Sometimes, the aura and sheer beauty of a place is an inspiration for people to be more adventurous and feel alive. Several visitors to the Yala National Park felt this very same elated feeling of adventure amidst the nobility of nature’s aristocracy. Consisting of five blocks, a total of 130,000 hectares of land, Yala National Park is the most visited and second largest in Sri Lanka.
What to experience…
Located on the southeastern tip of Sri Lanka, the park is home to 44 mammal varieties and 215 bird species and is world renowned for its massive leopard population. You can cruise through the park in an open-air jeep, bumping through the rough tracks while trying to spot the big ones. Amid the landscape, you will see open plains that provide grazing grass for wild elephants and buffalo, muddy waterholes for deer and wild boar, dense forest patches where monkeys reside and the big cats cool off. Crocodiles lazily bask in the late evenings and elephants use their tusks to carve out a pathway just a few feet away from you!
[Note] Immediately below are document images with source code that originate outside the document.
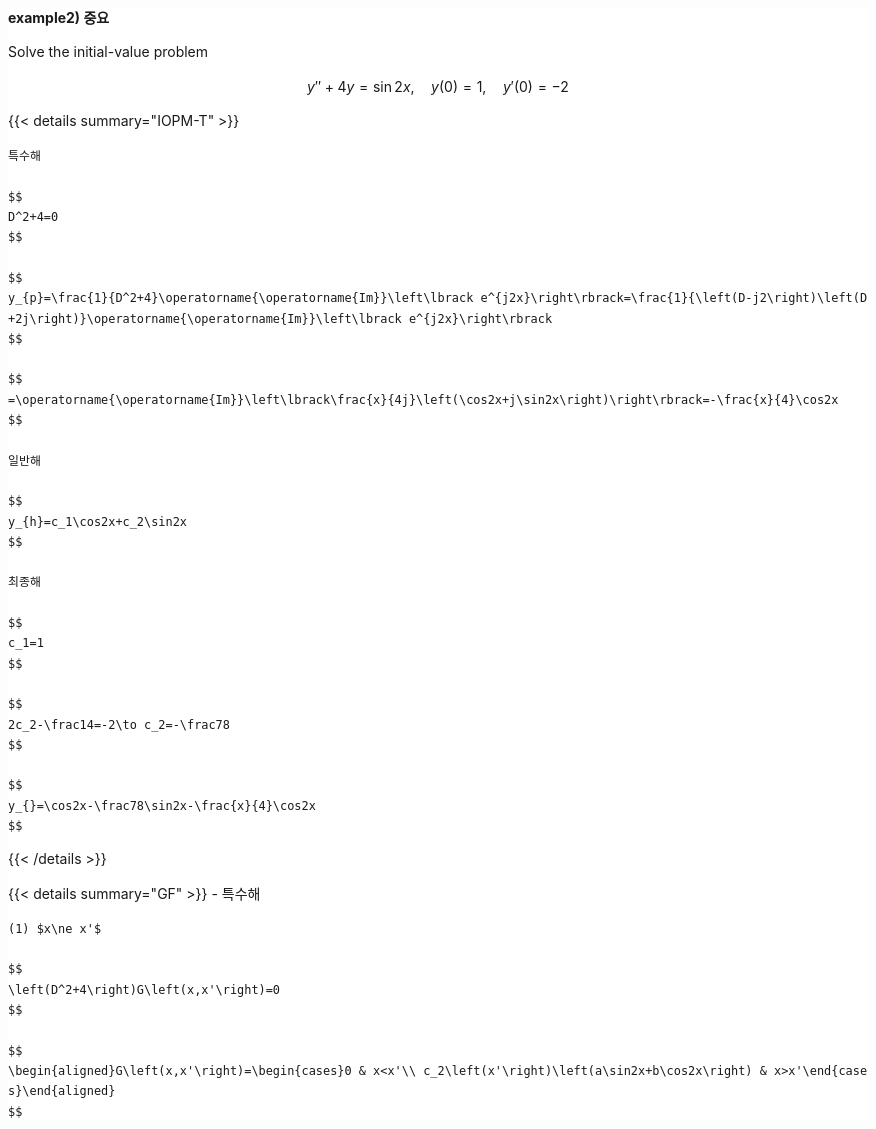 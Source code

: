 **example2) 중요**

Solve the initial-value problem

$$
y''+4y=\sin2x,\quad y\left(0\right)=1,\quad y'\left(0\right)=-2
$$

{{< details summary="IOPM-T" >}}
    
    특수해
    
    $$
    D^2+4=0
    $$
    
    $$
    y_{p}=\frac{1}{D^2+4}\operatorname{\operatorname{Im}}\left\lbrack e^{j2x}\right\rbrack=\frac{1}{\left(D-j2\right)\left(D+2j\right)}\operatorname{\operatorname{Im}}\left\lbrack e^{j2x}\right\rbrack
    $$
    
    $$
    =\operatorname{\operatorname{Im}}\left\lbrack\frac{x}{4j}\left(\cos2x+j\sin2x\right)\right\rbrack=-\frac{x}{4}\cos2x
    $$
    
    일반해
    
    $$
    y_{h}=c_1\cos2x+c_2\sin2x
    $$
    
    최종해
    
    $$
    c_1=1
    $$
    
    $$
    2c_2-\frac14=-2\to c_2=-\frac78
    $$
    
    $$
    y_{}=\cos2x-\frac78\sin2x-\frac{x}{4}\cos2x
    $$

{{< /details >}}    
    
{{< details summary="GF" >}}
    - 특수해
    
    (1) $x\ne x'$
    
    $$
    \left(D^2+4\right)G\left(x,x'\right)=0
    $$
    
    $$
    \begin{aligned}G\left(x,x'\right)=\begin{cases}0 & x<x'\\ c_2\left(x'\right)\left(a\sin2x+b\cos2x\right) & x>x'\end{cases}\end{aligned}
    $$
     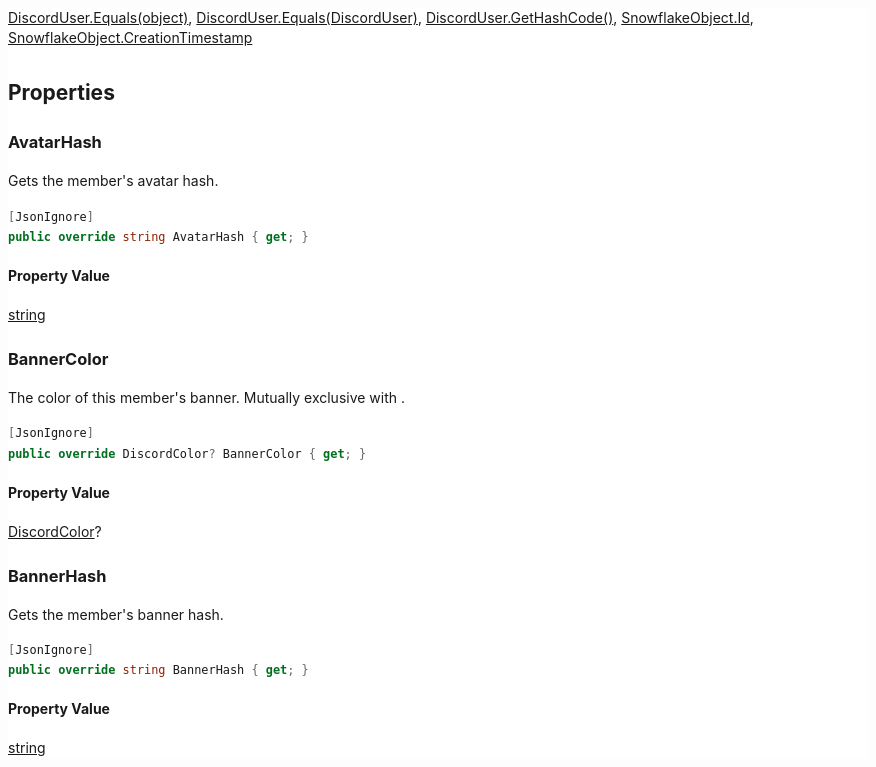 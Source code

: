 [DiscordUser.Equals\(object\)](DSharpPlus.Entities.DiscordUser.md\#DSharpPlus\_Entities\_DiscordUser\_Equals\_System\_Object\_), 
[DiscordUser.Equals\(DiscordUser\)](DSharpPlus.Entities.DiscordUser.md\#DSharpPlus\_Entities\_DiscordUser\_Equals\_DSharpPlus\_Entities\_DiscordUser\_), 
[DiscordUser.GetHashCode\(\)](DSharpPlus.Entities.DiscordUser.md\#DSharpPlus\_Entities\_DiscordUser\_GetHashCode), 
[SnowflakeObject.Id](DSharpPlus.Entities.SnowflakeObject.md\#DSharpPlus\_Entities\_SnowflakeObject\_Id), 
[SnowflakeObject.CreationTimestamp](DSharpPlus.Entities.SnowflakeObject.md\#DSharpPlus\_Entities\_SnowflakeObject\_CreationTimestamp)

## Properties

### <a id="DSharpPlus_Entities_DiscordMember_AvatarHash"></a>AvatarHash

Gets the member's avatar hash.

```csharp
[JsonIgnore]
public override string AvatarHash { get; }
```

#### Property Value

[string](https://learn.microsoft.com/dotnet/api/system.string)

### <a id="DSharpPlus_Entities_DiscordMember_BannerColor"></a>BannerColor

The color of this member's banner. Mutually exclusive with <xref href="DSharpPlus.Entities.DiscordMember.BannerHash" data-throw-if-not-resolved="false"></xref>.

```csharp
[JsonIgnore]
public override DiscordColor? BannerColor { get; }
```

#### Property Value

[DiscordColor](DSharpPlus.Entities.DiscordColor.md)?

### <a id="DSharpPlus_Entities_DiscordMember_BannerHash"></a>BannerHash

Gets the member's banner hash.

```csharp
[JsonIgnore]
public override string BannerHash { get; }
```

#### Property Value

[string](https://learn.microsoft.com/dotnet/api/system.string)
While leopards are the smallest of the big cats, they are the sneakiest and shy ones. Although they may be wandering around the park, all you may end up seeing is a glimpse of their tail. The graceful Sri Lankan leopard is closely related to lions, panthers and tigers and is listed as an endangered species locally and globally. Yala National Park in the south and Wilpattu National Park in the northwest is where the most concentrations of leopards exist.
In Sri Lanka, because of the rare existence of wild predators like lions and hyenas, leopards are at the top of the food chain. In order to restrict cattle farmers in the neighboring vicinity from threatening the leopard population, several naturalist companies undertook a project to save the leopard population. They did so by uplifting the standard of living for cattle farmers.